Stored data
----------------------------------------
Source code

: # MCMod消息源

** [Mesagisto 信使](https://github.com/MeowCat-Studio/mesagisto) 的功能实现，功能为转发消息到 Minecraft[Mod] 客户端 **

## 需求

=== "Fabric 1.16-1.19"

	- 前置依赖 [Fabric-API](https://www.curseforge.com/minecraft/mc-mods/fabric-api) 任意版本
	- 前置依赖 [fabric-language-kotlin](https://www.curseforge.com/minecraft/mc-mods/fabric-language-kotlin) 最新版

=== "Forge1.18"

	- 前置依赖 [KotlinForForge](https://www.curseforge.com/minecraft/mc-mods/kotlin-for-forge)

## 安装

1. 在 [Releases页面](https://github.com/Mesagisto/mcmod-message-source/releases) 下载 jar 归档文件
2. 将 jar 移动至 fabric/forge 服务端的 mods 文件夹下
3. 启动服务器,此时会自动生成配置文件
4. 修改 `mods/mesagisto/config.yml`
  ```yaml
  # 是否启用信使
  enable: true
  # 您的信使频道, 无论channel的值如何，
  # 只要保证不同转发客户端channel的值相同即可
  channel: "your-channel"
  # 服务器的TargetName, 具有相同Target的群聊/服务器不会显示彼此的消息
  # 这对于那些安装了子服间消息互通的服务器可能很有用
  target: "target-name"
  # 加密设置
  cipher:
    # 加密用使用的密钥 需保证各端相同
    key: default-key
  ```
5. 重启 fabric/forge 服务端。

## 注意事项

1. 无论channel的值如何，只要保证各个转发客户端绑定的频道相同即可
----------------------------------------
### The task
Write out every line of the entries that holds the word "https".

### Task answer
** [Mesagisto 信使](https://github.com/MeowCat-Studio/mesagisto) 的功能实现，功能为转发消息到 Minecraft[Mod] 客户端 **
	- 前置依赖 [Fabric-API](https://www.curseforge.com/minecraft/mc-mods/fabric-api) 任意版本
	- 前置依赖 [fabric-language-kotlin](https://www.curseforge.com/minecraft/mc-mods/fabric-language-kotlin) 最新版
	- 前置依赖 [KotlinForForge](https://www.curseforge.com/minecraft/mc-mods/kotlin-for-forge)
1. 在 [Releases页面](https://github.com/Mesagisto/mcmod-message-source/releases) 下载 jar 归档文件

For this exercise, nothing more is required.